Find the lines in the records that carry the word "Optional". Copy each one.
### Given entries
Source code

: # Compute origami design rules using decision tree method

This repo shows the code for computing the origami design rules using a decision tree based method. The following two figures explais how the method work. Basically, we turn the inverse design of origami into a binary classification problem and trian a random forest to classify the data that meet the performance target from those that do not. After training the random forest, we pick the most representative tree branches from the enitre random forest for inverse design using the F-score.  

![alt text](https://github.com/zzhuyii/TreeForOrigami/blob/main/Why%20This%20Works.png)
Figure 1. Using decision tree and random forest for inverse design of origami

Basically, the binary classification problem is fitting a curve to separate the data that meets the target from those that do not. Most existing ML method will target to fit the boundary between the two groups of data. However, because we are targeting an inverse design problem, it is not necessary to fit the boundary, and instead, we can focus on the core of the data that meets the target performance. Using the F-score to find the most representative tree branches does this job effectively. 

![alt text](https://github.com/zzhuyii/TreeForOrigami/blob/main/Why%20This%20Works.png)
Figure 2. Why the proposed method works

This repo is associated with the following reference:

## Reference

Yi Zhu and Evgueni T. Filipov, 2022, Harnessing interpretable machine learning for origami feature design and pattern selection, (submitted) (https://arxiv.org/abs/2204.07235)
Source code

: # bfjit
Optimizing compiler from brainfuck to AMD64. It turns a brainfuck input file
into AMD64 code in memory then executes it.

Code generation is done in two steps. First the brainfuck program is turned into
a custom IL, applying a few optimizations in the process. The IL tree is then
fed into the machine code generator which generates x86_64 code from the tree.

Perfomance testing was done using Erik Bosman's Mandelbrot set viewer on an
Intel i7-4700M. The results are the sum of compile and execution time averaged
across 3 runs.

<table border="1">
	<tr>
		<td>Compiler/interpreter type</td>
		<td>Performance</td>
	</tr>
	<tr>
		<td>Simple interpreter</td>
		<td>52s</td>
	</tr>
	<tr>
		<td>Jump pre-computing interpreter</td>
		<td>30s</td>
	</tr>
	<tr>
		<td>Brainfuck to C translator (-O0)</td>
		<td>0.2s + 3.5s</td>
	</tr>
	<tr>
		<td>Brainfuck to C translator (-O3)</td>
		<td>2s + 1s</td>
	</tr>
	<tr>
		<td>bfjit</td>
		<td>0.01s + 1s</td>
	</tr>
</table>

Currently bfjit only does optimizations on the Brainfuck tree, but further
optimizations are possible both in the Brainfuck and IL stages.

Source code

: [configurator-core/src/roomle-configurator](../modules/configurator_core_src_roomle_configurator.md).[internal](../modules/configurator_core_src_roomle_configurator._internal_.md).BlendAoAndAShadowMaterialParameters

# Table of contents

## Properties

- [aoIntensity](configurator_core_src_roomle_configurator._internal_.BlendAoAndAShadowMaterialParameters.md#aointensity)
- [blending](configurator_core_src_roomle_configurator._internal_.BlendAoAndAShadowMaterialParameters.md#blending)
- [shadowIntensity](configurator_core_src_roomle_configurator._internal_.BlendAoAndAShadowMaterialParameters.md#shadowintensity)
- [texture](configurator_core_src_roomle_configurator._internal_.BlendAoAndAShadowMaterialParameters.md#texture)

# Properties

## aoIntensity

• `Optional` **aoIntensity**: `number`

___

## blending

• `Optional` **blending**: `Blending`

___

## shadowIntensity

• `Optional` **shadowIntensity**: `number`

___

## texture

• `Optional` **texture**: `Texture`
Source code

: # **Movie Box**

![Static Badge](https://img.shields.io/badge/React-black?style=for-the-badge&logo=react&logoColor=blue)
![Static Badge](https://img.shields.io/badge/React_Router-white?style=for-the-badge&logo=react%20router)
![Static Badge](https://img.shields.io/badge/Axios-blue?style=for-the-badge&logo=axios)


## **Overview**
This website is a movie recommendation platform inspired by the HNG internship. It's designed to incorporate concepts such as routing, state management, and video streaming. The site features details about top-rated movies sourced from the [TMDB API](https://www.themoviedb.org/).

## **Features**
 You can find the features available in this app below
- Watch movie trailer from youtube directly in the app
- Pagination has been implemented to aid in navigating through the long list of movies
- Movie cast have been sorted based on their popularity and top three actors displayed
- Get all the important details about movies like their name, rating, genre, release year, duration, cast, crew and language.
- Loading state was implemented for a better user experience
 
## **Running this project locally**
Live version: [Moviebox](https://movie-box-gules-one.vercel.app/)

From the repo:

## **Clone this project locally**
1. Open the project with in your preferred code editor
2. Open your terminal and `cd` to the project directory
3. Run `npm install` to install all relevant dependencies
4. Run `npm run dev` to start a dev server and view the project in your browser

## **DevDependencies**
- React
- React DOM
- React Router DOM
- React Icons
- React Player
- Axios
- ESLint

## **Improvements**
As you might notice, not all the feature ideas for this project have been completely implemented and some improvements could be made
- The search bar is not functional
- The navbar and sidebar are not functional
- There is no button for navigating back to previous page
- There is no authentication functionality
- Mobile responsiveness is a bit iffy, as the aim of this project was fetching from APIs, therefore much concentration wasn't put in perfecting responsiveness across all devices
######
-- Output below --
• `Optional` **aoIntensity**: `number`
• `Optional` **blending**: `Blending`
• `Optional` **shadowIntensity**: `number`
• `Optional` **texture**: `Texture`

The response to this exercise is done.